Supplied data

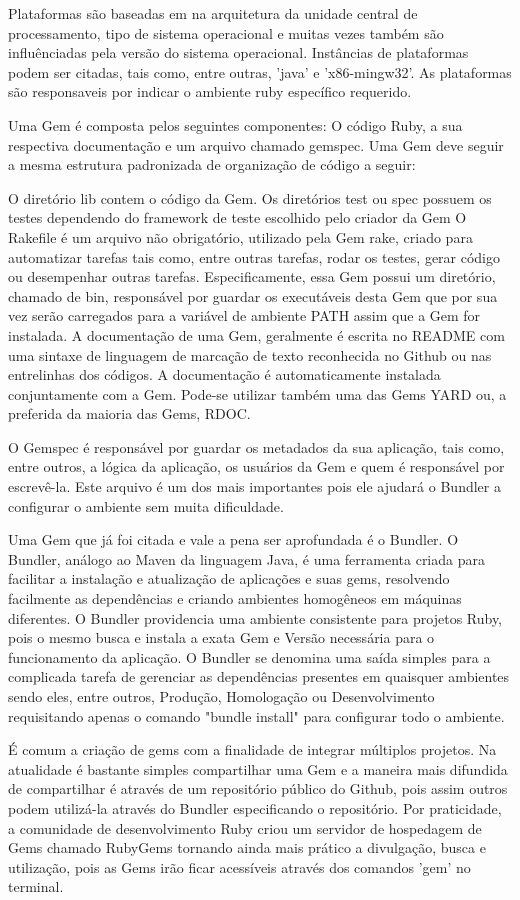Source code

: Plataformas são baseadas em na arquitetura da unidade central de processamento, tipo de sistema operacional e muitas vezes também são influênciadas pela versão do sistema operacional. Instâncias de plataformas podem ser citadas, tais como, entre outras, 'java' e 'x86-mingw32'. As plataformas são responsaveis por indicar o ambiente ruby específico requerido.

Uma Gem é composta pelos seguintes componentes: O código Ruby, a sua respectiva documentação e um arquivo chamado gemspec. Uma Gem deve seguir a mesma estrutura padronizada de organização de código a seguir:



O diretório lib contem o código da Gem. Os diretórios test ou spec possuem os testes dependendo do framework de teste escolhido pelo criador da Gem
O Rakefile é um arquivo não obrigatório, utilizado pela Gem rake, criado para automatizar tarefas tais como, entre outras tarefas, rodar os testes, gerar código ou desempenhar outras tarefas. Especificamente, essa Gem possui um diretório, chamado de bin, responsável por guardar os executáveis desta Gem que por sua vez serão carregados para a variável de ambiente PATH assim que a Gem for instalada. A documentação de uma Gem, geralmente é escrita no README com uma sintaxe de linguagem de marcação de texto reconhecida no Github ou nas entrelinhas dos códigos. A documentação é automaticamente instalada conjuntamente com a Gem. Pode-se utilizar também uma das Gems YARD ou, a preferida da maioria das Gems, RDOC.

	O Gemspec é responsável por guardar os metadados da sua aplicação, tais como, entre outros, a lógica da aplicação, os usuários da Gem e quem é responsável por escrevê-la. Este arquivo é um dos mais importantes pois ele ajudará o Bundler a configurar o ambiente sem muita dificuldade.

Uma Gem que já foi citada e vale a pena ser aprofundada é o Bundler. O Bundler, análogo ao Maven da linguagem Java, é uma ferramenta criada para facilitar a instalação e atualização de aplicações e suas gems, resolvendo facilmente as dependências e criando ambientes homogêneos em máquinas diferentes. O Bundler providencia uma ambiente consistente para projetos Ruby, pois o mesmo busca e instala a exata Gem e Versão necessária para o funcionamento da aplicação. O Bundler se denomina uma saída simples para a complicada tarefa de gerenciar as dependências presentes em quaisquer ambientes sendo eles, entre outros, Produção, Homologação ou Desenvolvimento requisitando apenas o comando "bundle install" para configurar todo o ambiente.

É comum a criação de gems com a finalidade de integrar múltiplos projetos. Na atualidade é bastante simples compartilhar uma Gem e a maneira mais difundida de compartilhar é através de um repositório público do Github, pois assim outros podem utilizá-la através do Bundler especificando o repositório. Por praticidade, a comunidade de desenvolvimento Ruby criou um servidor de hospedagem de Gems chamado RubyGems tornando ainda mais prático a divulgação, busca e utilização, pois as Gems irão ficar acessíveis através dos comandos 'gem' no terminal.

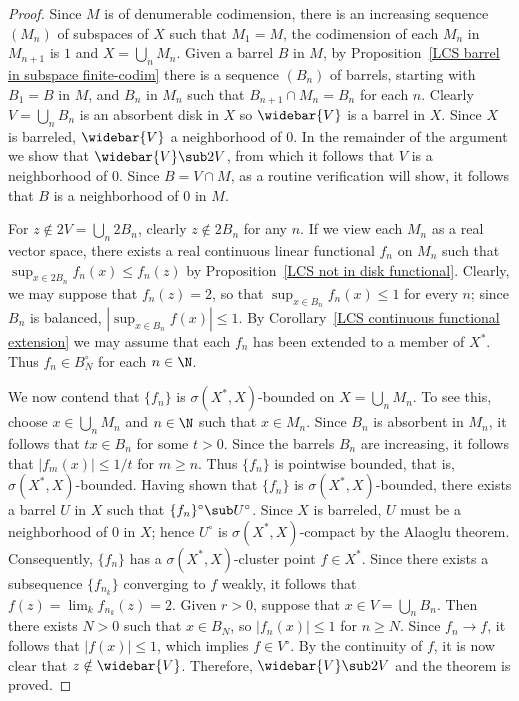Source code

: \begin{proof}
Since $M$ is of denumerable codimension, there is an increasing sequence $(M_n)$ of subspaces of $X$ such that $M_1=M$, the codimension of each $M_n$ in $M_{n+1}$ is $1$ and $X=\bigcup_nM_n$. Given a barrel $B$ in $M$, by Proposition~\ref{LCS barrel in subspace finite-codim} there is a sequence $(B_n)$ of barrels, starting with $B_1=B$ in $M$, and $B_n$ in $M_n$ such that $B_{n+1}\cap M_n=B_n$ for each $n$. Clearly $V=\bigcup_nB_n$ is an absorbent disk in $X$ so $\widebar{V}$ is a barrel in $X$. Since $X$ is barreled, $\widebar{V}$ a neighborhood of $0$. In the remainder of the argument we show that $\widebar{V}\sub 2V$, from which it follows that $V$ is a neighborhood of $0$. Since $B=V\cap M$, as a routine verification will show, it follows that $B$ is a neighborhood of $0$ in $M$.\par
For $z\notin 2V=\bigcup_n2B_n$, clearly $z\notin 2B_n$ for any $n$. If we view each $M_n$ as a real vector space, there exists a real continuous linear functional $f_n$ on $M_n$ such that $\sup_{x\in 2B_n}f_n(x)\leq f_n(z)$ by Proposition~\ref{LCS not in disk functional}. Clearly, we may suppose that $f_n(z)=2$, so that $\sup_{x\in B_n}f_n(x)\leq 1$ for every $n$; since $B_n$ is balanced, $|\sup_{x\in B_n}f(x)|\leq 1$. By Corollary~\ref{LCS continuous functional extension} we may assume that each $f_n$ has been extended to a member of $X^*$. Thus $f_n\in B_N^\circ$ for each $n\in\N$.\par
We now contend that $\{f_n\}$ is $\sigma(X^*,X)$-bounded on $X=\bigcup_nM_n$. To see this, choose $x\in\bigcup_nM_n$ and $n\in\N$ such that $x\in M_n$. Since $B_n$ is absorbent in $M_n$, it follows that $tx\in B_n$ for some $t>0$. Since the barrels $B_n$ are increasing, it follows that $|f_m(x)|\leq 1/t$ for $m\geq n$. Thus $\{f_n\}$ is pointwise bounded, that is, $\sigma(X^*,X)$-bounded. Having shown that $\{f_n\}$ is $\sigma(X^*,X)$-bounded, there exists a barrel $U$ in $X$ such that $\{f_n\}^\circ\sub U^\circ$. Since $X$ is barreled, $U$ must be a neighborhood of $0$ in $X$; hence $U^\circ$ is $\sigma(X^*,X)$-compact by the Alaoglu theorem. Consequently, $\{f_n\}$ has a $\sigma(X^*,X)$-cluster point $f\in X^*$. Since there exists a subsequence $\{f_{n_k}\}$ converging to $f$ weakly, it follows that $f(z)=\lim_kf_{n_k}(z)=2$. Given $r>0$, suppose that $x\in V=\bigcup_nB_n$. Then there exists $N>0$ such that $x\in B_N$, so $|f_n(x)|\leq 1$ for $n\geq N$. Since $f_n\to f$, it follows that $|f(x)|\leq 1$, which implies $f\in V^\circ$. By the continuity of $f$, it is now clear that $z\notin\widebar{V}$. Therefore, $\widebar{V}\sub 2V$ and the theorem is proved.
\end{proof}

Goal of the exercise
Leave out the images and transcribe all the records exactly.

Result of the task
Source code

: Plataformas são baseadas em na arquitetura da unidade central de processamento, tipo de sistema operacional e muitas vezes também são influênciadas pela versão do sistema operacional. Instâncias de plataformas podem ser citadas, tais como, entre outras, 'java' e 'x86-mingw32'. As plataformas são responsaveis por indicar o ambiente ruby específico requerido.

Uma Gem é composta pelos seguintes componentes: O código Ruby, a sua respectiva documentação e um arquivo chamado gemspec. Uma Gem deve seguir a mesma estrutura padronizada de organização de código a seguir:



O diretório lib contem o código da Gem. Os diretórios test ou spec possuem os testes dependendo do framework de teste escolhido pelo criador da Gem
O Rakefile é um arquivo não obrigatório, utilizado pela Gem rake, criado para automatizar tarefas tais como, entre outras tarefas, rodar os testes, gerar código ou desempenhar outras tarefas. Especificamente, essa Gem possui um diretório, chamado de bin, responsável por guardar os executáveis desta Gem que por sua vez serão carregados para a variável de ambiente PATH assim que a Gem for instalada. A documentação de uma Gem, geralmente é escrita no README com uma sintaxe de linguagem de marcação de texto reconhecida no Github ou nas entrelinhas dos códigos. A documentação é automaticamente instalada conjuntamente com a Gem. Pode-se utilizar também uma das Gems YARD ou, a preferida da maioria das Gems, RDOC.

	O Gemspec é responsável por guardar os metadados da sua aplicação, tais como, entre outros, a lógica da aplicação, os usuários da Gem e quem é responsável por escrevê-la. Este arquivo é um dos mais importantes pois ele ajudará o Bundler a configurar o ambiente sem muita dificuldade.

Uma Gem que já foi citada e vale a pena ser aprofundada é o Bundler. O Bundler, análogo ao Maven da linguagem Java, é uma ferramenta criada para facilitar a instalação e atualização de aplicações e suas gems, resolvendo facilmente as dependências e criando ambientes homogêneos em máquinas diferentes. O Bundler providencia uma ambiente consistente para projetos Ruby, pois o mesmo busca e instala a exata Gem e Versão necessária para o funcionamento da aplicação. O Bundler se denomina uma saída simples para a complicada tarefa de gerenciar as dependências presentes em quaisquer ambientes sendo eles, entre outros, Produção, Homologação ou Desenvolvimento requisitando apenas o comando "bundle install" para configurar todo o ambiente.

É comum a criação de gems com a finalidade de integrar múltiplos projetos. Na atualidade é bastante simples compartilhar uma Gem e a maneira mais difundida de compartilhar é através de um repositório público do Github, pois assim outros podem utilizá-la através do Bundler especificando o repositório. Por praticidade, a comunidade de desenvolvimento Ruby criou um servidor de hospedagem de Gems chamado RubyGems tornando ainda mais prático a divulgação, busca e utilização, pois as Gems irão ficar acessíveis através dos comandos 'gem' no terminal.

Source code

: \begin{proof}
Since $M$ is of denumerable codimension, there is an increasing sequence $(M_n)$ of subspaces of $X$ such that $M_1=M$, the codimension of each $M_n$ in $M_{n+1}$ is $1$ and $X=\bigcup_nM_n$. Given a barrel $B$ in $M$, by Proposition~\ref{LCS barrel in subspace finite-codim} there is a sequence $(B_n)$ of barrels, starting with $B_1=B$ in $M$, and $B_n$ in $M_n$ such that $B_{n+1}\cap M_n=B_n$ for each $n$. Clearly $V=\bigcup_nB_n$ is an absorbent disk in $X$ so $\widebar{V}$ is a barrel in $X$. Since $X$ is barreled, $\widebar{V}$ a neighborhood of $0$. In the remainder of the argument we show that $\widebar{V}\sub 2V$, from which it follows that $V$ is a neighborhood of $0$. Since $B=V\cap M$, as a routine verification will show, it follows that $B$ is a neighborhood of $0$ in $M$.\par
For $z\notin 2V=\bigcup_n2B_n$, clearly $z\notin 2B_n$ for any $n$. If we view each $M_n$ as a real vector space, there exists a real continuous linear functional $f_n$ on $M_n$ such that $\sup_{x\in 2B_n}f_n(x)\leq f_n(z)$ by Proposition~\ref{LCS not in disk functional}. Clearly, we may suppose that $f_n(z)=2$, so that $\sup_{x\in B_n}f_n(x)\leq 1$ for every $n$; since $B_n$ is balanced, $|\sup_{x\in B_n}f(x)|\leq 1$. By Corollary~\ref{LCS continuous functional extension} we may assume that each $f_n$ has been extended to a member of $X^*$. Thus $f_n\in B_N^\circ$ for each $n\in\N$.\par
We now contend that $\{f_n\}$ is $\sigma(X^*,X)$-bounded on $X=\bigcup_nM_n$. To see this, choose $x\in\bigcup_nM_n$ and $n\in\N$ such that $x\in M_n$. Since $B_n$ is absorbent in $M_n$, it follows that $tx\in B_n$ for some $t>0$. Since the barrels $B_n$ are increasing, it follows that $|f_m(x)|\leq 1/t$ for $m\geq n$. Thus $\{f_n\}$ is pointwise bounded, that is, $\sigma(X^*,X)$-bounded. Having shown that $\{f_n\}$ is $\sigma(X^*,X)$-bounded, there exists a barrel $U$ in $X$ such that $\{f_n\}^\circ\sub U^\circ$. Since $X$ is barreled, $U$ must be a neighborhood of $0$ in $X$; hence $U^\circ$ is $\sigma(X^*,X)$-compact by the Alaoglu theorem. Consequently, $\{f_n\}$ has a $\sigma(X^*,X)$-cluster point $f\in X^*$. Since there exists a subsequence $\{f_{n_k}\}$ converging to $f$ weakly, it follows that $f(z)=\lim_kf_{n_k}(z)=2$. Given $r>0$, suppose that $x\in V=\bigcup_nB_n$. Then there exists $N>0$ such that $x\in B_N$, so $|f_n(x)|\leq 1$ for $n\geq N$. Since $f_n\to f$, it follows that $|f(x)|\leq 1$, which implies $f\in V^\circ$. By the continuity of $f$, it is now clear that $z\notin\widebar{V}$. Therefore, $\widebar{V}\sub 2V$ and the theorem is proved.
\end{proof}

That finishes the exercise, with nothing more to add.